What needs to be done -
Scan the records below for the line containing "- Recording state" and the line containing "## Creating Domain Events". Copy both, plus every line between, exactly.

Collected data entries
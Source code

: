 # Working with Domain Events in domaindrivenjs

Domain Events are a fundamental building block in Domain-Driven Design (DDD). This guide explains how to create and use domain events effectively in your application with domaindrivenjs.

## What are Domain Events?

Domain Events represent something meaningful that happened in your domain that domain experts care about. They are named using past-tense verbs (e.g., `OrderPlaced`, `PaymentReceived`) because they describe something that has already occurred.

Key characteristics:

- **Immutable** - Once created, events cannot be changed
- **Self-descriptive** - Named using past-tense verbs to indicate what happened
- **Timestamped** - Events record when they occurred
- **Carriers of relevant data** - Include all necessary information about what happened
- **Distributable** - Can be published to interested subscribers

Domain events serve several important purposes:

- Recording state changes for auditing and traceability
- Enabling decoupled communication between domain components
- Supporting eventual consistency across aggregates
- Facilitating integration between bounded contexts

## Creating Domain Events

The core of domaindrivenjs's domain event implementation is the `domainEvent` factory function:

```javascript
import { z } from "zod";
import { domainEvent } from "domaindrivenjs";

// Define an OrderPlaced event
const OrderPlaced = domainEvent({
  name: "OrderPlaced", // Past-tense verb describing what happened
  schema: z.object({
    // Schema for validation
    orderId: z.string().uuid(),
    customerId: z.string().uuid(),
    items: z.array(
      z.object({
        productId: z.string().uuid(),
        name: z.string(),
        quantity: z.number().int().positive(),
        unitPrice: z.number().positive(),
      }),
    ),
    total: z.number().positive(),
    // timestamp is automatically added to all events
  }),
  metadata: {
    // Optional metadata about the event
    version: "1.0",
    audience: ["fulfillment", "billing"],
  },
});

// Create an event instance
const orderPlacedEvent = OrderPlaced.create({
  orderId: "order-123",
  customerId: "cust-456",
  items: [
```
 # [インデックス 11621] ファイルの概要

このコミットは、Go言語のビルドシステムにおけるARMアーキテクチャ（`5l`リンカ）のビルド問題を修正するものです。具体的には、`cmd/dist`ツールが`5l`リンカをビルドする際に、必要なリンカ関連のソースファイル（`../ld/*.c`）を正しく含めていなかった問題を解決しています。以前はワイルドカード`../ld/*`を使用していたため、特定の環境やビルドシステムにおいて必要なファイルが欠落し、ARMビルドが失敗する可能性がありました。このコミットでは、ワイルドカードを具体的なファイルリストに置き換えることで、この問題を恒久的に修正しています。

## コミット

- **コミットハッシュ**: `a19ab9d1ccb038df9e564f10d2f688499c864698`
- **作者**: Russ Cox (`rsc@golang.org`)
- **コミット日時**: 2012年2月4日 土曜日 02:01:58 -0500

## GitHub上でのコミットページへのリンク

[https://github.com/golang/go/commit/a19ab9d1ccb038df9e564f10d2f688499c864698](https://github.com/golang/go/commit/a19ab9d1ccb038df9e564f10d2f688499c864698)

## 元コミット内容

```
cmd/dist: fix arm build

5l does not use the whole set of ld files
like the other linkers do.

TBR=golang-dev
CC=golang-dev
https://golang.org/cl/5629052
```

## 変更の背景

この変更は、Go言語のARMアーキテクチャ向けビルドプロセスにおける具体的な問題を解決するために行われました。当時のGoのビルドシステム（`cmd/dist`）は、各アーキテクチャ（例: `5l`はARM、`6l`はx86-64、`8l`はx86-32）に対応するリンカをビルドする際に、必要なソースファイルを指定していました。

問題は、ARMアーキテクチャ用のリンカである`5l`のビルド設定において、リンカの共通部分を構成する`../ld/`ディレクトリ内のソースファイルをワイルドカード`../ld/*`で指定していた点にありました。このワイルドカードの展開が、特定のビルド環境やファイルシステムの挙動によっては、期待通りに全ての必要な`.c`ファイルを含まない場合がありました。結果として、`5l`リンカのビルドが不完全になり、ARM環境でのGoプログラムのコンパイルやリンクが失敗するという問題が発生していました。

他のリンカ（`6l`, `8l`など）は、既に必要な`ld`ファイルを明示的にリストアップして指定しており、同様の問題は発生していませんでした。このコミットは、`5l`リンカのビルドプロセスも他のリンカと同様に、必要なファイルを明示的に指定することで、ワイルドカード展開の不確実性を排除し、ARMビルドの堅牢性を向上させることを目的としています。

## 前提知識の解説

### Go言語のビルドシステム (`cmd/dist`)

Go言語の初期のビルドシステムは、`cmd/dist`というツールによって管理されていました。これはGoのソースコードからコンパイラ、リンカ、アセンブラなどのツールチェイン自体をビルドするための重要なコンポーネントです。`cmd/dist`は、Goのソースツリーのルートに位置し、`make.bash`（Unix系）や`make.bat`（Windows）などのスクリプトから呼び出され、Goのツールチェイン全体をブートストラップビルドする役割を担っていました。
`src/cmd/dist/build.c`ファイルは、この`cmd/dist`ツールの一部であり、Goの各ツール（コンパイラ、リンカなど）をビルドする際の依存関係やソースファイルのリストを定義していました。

Response to this exercise -
- Recording state changes for auditing and traceability
- Enabling decoupled communication between domain components
- Supporting eventual consistency across aggregates
- Facilitating integration between bounded contexts

## Creating Domain Events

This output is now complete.